The reason Razer was able to stuff all these ports in, though, is the sheer thickness of this laptop. This thing is thicc™. While it’s not much bigger than other laptops in its class, measuring just .78 inches thick, it’s very heavy. This thing weighs a whopping 6.06 lbs, which is heavier than the Gigabyte Aorus 17G, which is a full 22% thicker. If you’re looking to commute with this thing, just be prepared for the workout that carrying it around in your backpack is going to be.

And that’s before you even consider the weight of the charger, which you’re going to need to carry around with you too – because the battery life isn’t great. With its 10th-generation Comet Lake-H processors, Intel has drastically improved the average battery life of even the most beefy workstations. Coupled with Nvidia Optimus, which intelligently switches off the dedicated GPU when it’s not needed, even gaming laptops are getting some pretty decent battery life these days.

(Image credit: Future)

But not the Razer Blade Pro 17. In the PCMark 10 battery test, this laptop squeezed by with just 4 hours of battery life, a full hour behind the Asus Zephyrus Duo – a laptop with two screens. A lot of this likely comes down to the 300Hz refresh rate, but you’re definitely going to want to make sure this thing is plugged in most of the time.

Luckily, the Razer Blade Pro 17 performs as expected – but there’s a bit of a twist. Right out of the box, the performance profile holds the laptop back a little bit. If you want to squeeze the most juice out of it, you’re going to want to go into Razer Synapse, select the Razer Blade Pro icon, go over to the performance tab, and make a custom power profile, and crank the CPU and GPU sliders all the way up. Once you do that, you’re going to be able to squeeze the most performance out of the laptop – which just means better frame rate for gamers and time saved for creators.

Once you do that, the Razer Blade Pro 17 punches above its weight class, beating the RTX 2080 Super in the Zephyrus Duo in all of our gaming tests. It does still lag behind when it comes to raw CPU performance – but not by much.

Ultimately, this is a powerful laptop, with a nice aesthetic and plenty of ports.
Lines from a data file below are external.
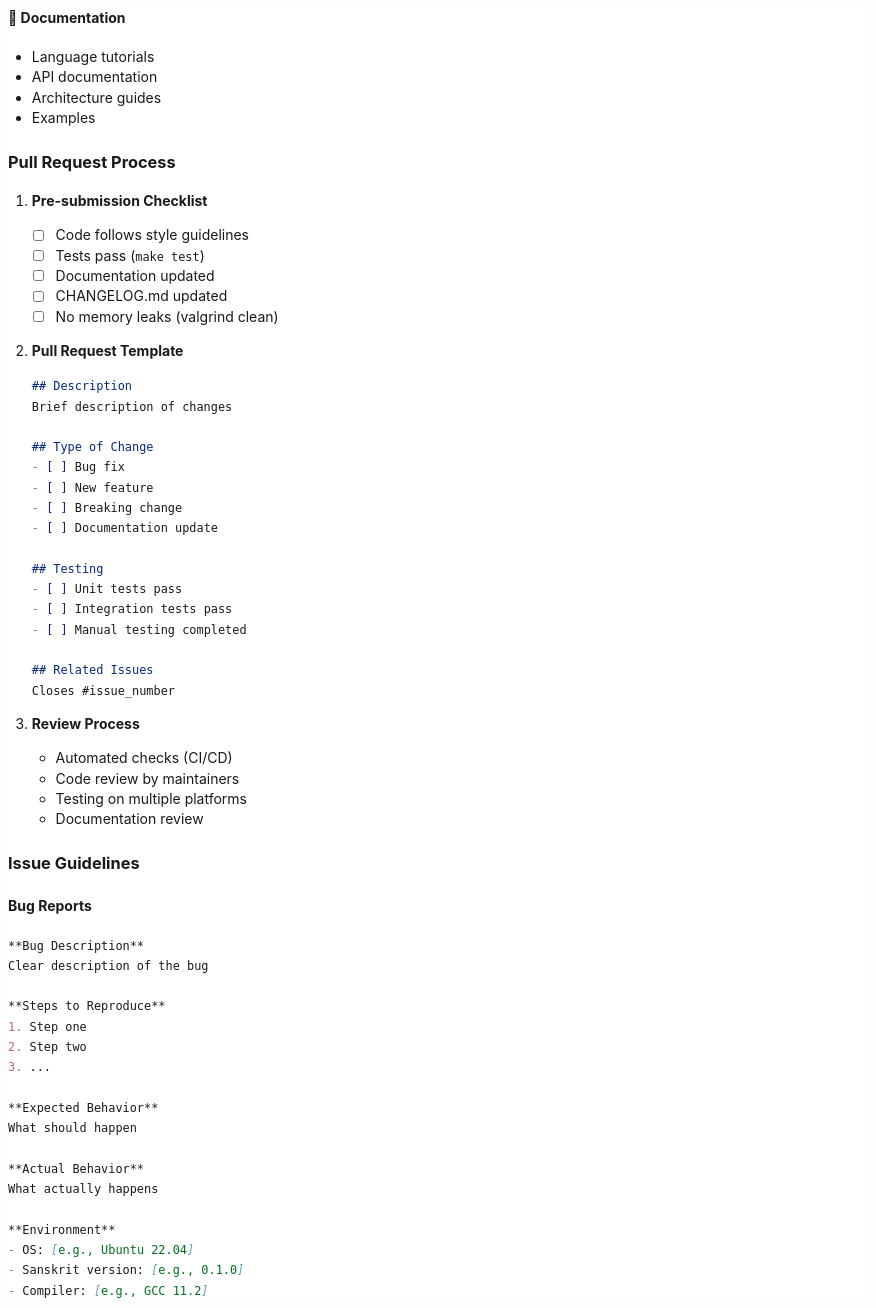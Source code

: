 #### 📖 **Documentation**
- Language tutorials
- API documentation
- Architecture guides
- Examples

### Pull Request Process

1. **Pre-submission Checklist**
   - [ ] Code follows style guidelines
   - [ ] Tests pass (`make test`)
   - [ ] Documentation updated
   - [ ] CHANGELOG.md updated
   - [ ] No memory leaks (valgrind clean)

2. **Pull Request Template**
   ```markdown
   ## Description
   Brief description of changes
   
   ## Type of Change
   - [ ] Bug fix
   - [ ] New feature
   - [ ] Breaking change
   - [ ] Documentation update
   
   ## Testing
   - [ ] Unit tests pass
   - [ ] Integration tests pass
   - [ ] Manual testing completed
   
   ## Related Issues
   Closes #issue_number
   ```

3. **Review Process**
   - Automated checks (CI/CD)
   - Code review by maintainers
   - Testing on multiple platforms
   - Documentation review

### Issue Guidelines

#### Bug Reports

```markdown
**Bug Description**
Clear description of the bug

**Steps to Reproduce**
1. Step one
2. Step two
3. ...

**Expected Behavior**
What should happen

**Actual Behavior**
What actually happens

**Environment**
- OS: [e.g., Ubuntu 22.04]
- Sanskrit version: [e.g., 0.1.0]
- Compiler: [e.g., GCC 11.2]

```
It’s a bit heavy, to be sure, and the battery life isn’t quite there, but if those are things you can live with, there’s a lot to love about the Razer Blade Pro 17.

(Image credit: Future)

Buy it if…

You want strong performance
The components in the Razer Blade Pro 17 perform to their highest potential, making sure you’re getting strong performance for the considerable cash you’re putting into it. 

You need lots of ports
If you’re a creative professional, you’re unfortunately probably used to laptops making you live that dongle life. Not with the Razer Blade Pro 17 – this laptop has every port most people will ever need. 

You’re a Razer fan
Razer makes everything from laptops to gaming keyboards to mouse pads. If you have a lot of Razer peripherals and want to keep the lighting synced, Razer Synapse is here for everything.

(Image credit: Future)

Don’t buy it if…

You’re on a budget
While it’s not the most expensive laptop in its class, it’s definitely not cheap. If you’re trying to save some cash, you can find this hardware in cheaper laptops – though they might not have as slick a design. 

You have a long commute
The Razer Blade Pro 17 is a heavy piece of kit, so you’re definitely going to feel it if you have to carry it long distances. 

You need long battery life
The Razer Blade Pro 17 simply has the shortest battery life in its class. This is definitely a laptop that’s going to need to stay plugged in most of the time, especially if you’re doing heavy work on it.